Carter-Fox’s application was approved, and in 1992 she was selected to receive a Habitat home. But she’d have to work for it.
“They don’t give you a home outright,” Carter-Fox said. “I think that’s a big misconception with this program. In addition to a making down payment, you have to invest sweat equity hours. Three hundred of them. Building your own house, or someone else’s. And you pay for the home, but it’s interest free. But like I said: I didn’t want a handout. I wanted a hand up.”
She got that. And so much more.
“Getting a house to call my own made me feel more secure at home and in my work,” Carter-Fox said. “Housing was no longer a constant worry. I was able to provide for my daughter and give us both a much better life.”
In 2003, Carter-Fox began working at TMMI. The financial boost and career opportunities the job provided – coupled with the peace of mind her Habitat home gave her – allowed Carter-Fox and her daughter to flourish even further.
“Working for Toyota has been such a huge relief, financially,” Carter-Fox said. “I’ve been able to do so much more for my daughter and myself. Knowing I have good insurance and good pay. I’m blessed, because I know what it’s like to make $142 a week. I have perspective. And I’m just so thankful.”
Returning the Favor -- In her role at Habitat for Humanity, Carter-Fox counsels families going through the home-buying process for the first time. She works with them on the ins and outs of budgeting and gives advice on getting through the application process.

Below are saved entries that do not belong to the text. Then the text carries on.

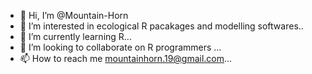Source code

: - 👋 Hi, I’m @Mountain-Horn
- 👀 I’m interested in ecological R pacakages and modelling softwares..
- 🌱 I’m currently learning R...
- 💞️ I’m looking to collaborate on R programmers ...
- 📫 How to reach me mountainhorn.19@gmail.com...

<!---
Mountain-Horn/Mountain-Horn is a ✨ special ✨ repository because its `README.md` (this file) appears on your GitHub profile.
You can click the Preview link to take a look at your changes.
--->
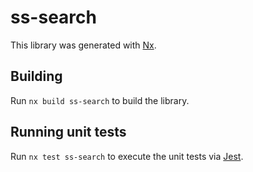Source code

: # ss-search

This library was generated with [Nx](https://nx.dev).

## Building

Run `nx build ss-search` to build the library.

## Running unit tests

Run `nx test ss-search` to execute the unit tests via [Jest](https://jestjs.io).
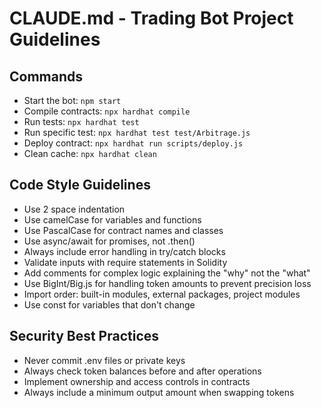 # CLAUDE.md - Trading Bot Project Guidelines

## Commands
- Start the bot: `npm start`
- Compile contracts: `npx hardhat compile`
- Run tests: `npx hardhat test`
- Run specific test: `npx hardhat test test/Arbitrage.js`
- Deploy contract: `npx hardhat run scripts/deploy.js`
- Clean cache: `npx hardhat clean`

## Code Style Guidelines
- Use 2 space indentation
- Use camelCase for variables and functions
- Use PascalCase for contract names and classes
- Use async/await for promises, not .then()
- Always include error handling in try/catch blocks
- Validate inputs with require statements in Solidity
- Add comments for complex logic explaining the "why" not the "what"
- Use BigInt/Big.js for handling token amounts to prevent precision loss
- Import order: built-in modules, external packages, project modules
- Use const for variables that don't change

## Security Best Practices
- Never commit .env files or private keys
- Always check token balances before and after operations
- Implement ownership and access controls in contracts
- Always include a minimum output amount when swapping tokens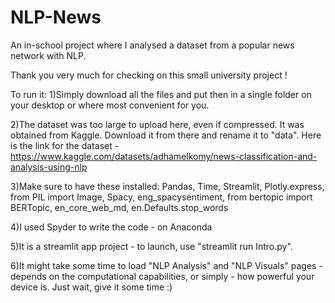 # NLP-News
An in-school project where I analysed a dataset from a popular news network with NLP.

Thank you very much for checking on this small university project !

To run it: 
1)Simply download all the files and put then in a single folder on your desktop or where most convenient for you.

2)The dataset was too large to upload here, even if compressed. It was obtained from Kaggle. Download it from there and rename it to "data".
Here is the link for the dataset - https://www.kaggle.com/datasets/adhamelkomy/news-classification-and-analysis-using-nlp

3)Make sure to have these installed: Pandas, Time, Streamlit, Plotly.express, from PIL import Image, Spacy, eng_spacysentiment, from bertopic import BERTopic, en_core_web_md, en.Defaults.stop_words 

4)I used Spyder to write the code - on Anaconda 

5)It is a streamlit app project - to launch, use "streamlit run Intro.py".

6)It might take some time to load "NLP Analysis" and "NLP Visuals" pages - depends on the computational capabilities, or simply - how powerful your device is. Just wait, give it some time :)



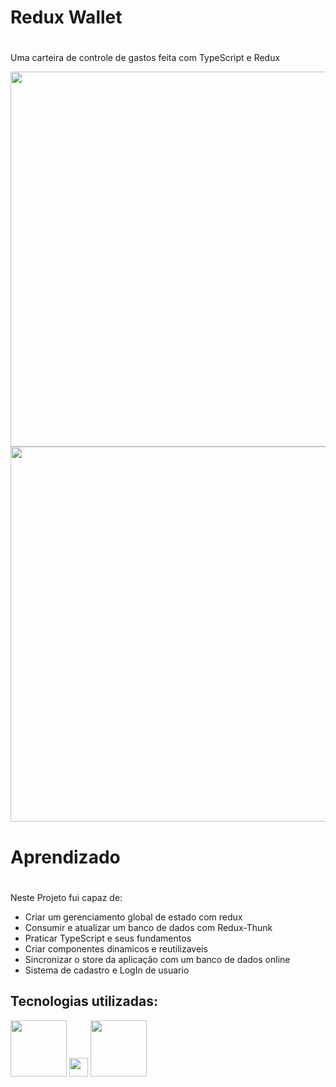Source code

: 
### <h1>Redux Wallet<h1/> 
Uma carteira de controle de gastos feita com TypeScript e Redux

<img src="https://user-images.githubusercontent.com/94801880/180043587-64ba3fd4-263e-494e-8a4c-d1e381fc28a6.png" width=600>
<img src="https://user-images.githubusercontent.com/94801880/180043746-906c0b18-c6a5-47ad-a535-ab2876cc92b5.png" width=600>
  
  
 
  ### <h1>Aprendizado<h1>
  Neste Projeto fui capaz de:
  - Criar um gerenciamento global de estado com redux
  - Consumir e atualizar um banco de dados com Redux-Thunk
  - Praticar TypeScript e seus fundamentos
  - Criar componentes dinamicos e reutilizaveis
  - Sincronizar o store da aplicação com um banco de dados online
  - Sistema de cadastro e LogIn de usuario

## Tecnologias utilizadas:
<a href="https://www.reactnative.com/"><img src="https://user-images.githubusercontent.com/94801880/155344948-f9d6a2ce-f0a3-498b-9c42-b4c0631c967c.png" width=90></a>
<a href="https://www.javascript.com/"><img src="https://user-images.githubusercontent.com/94801880/176779047-c064cae2-2e04-41a8-b20b-4a96cf7d9e23.png" width=30 height=30></a>
<a href="https://styled-components.com/"><img src="https://user-images.githubusercontent.com/94801880/152538254-c2893779-4869-4474-9997-96ad488c6ae7.png" width=90></a>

Now, Carter-Fox is giving back to the organization that’s given her so much. She serves on Habitat for Humanity’s family selection committee. She’s also a family advocate for future Habitat homeowners – counseling them on the ins and outs of home ownership.
When Carter-Fox reflects on the journey from her time as a young, single mom struggling to make ends meet to where she is now, she’s in awe.
“I never imagined this could happen,” she said. “Owning a home was a dream that felt out of reach. I feel like I started my impossible. And it’s not impossible anymore.”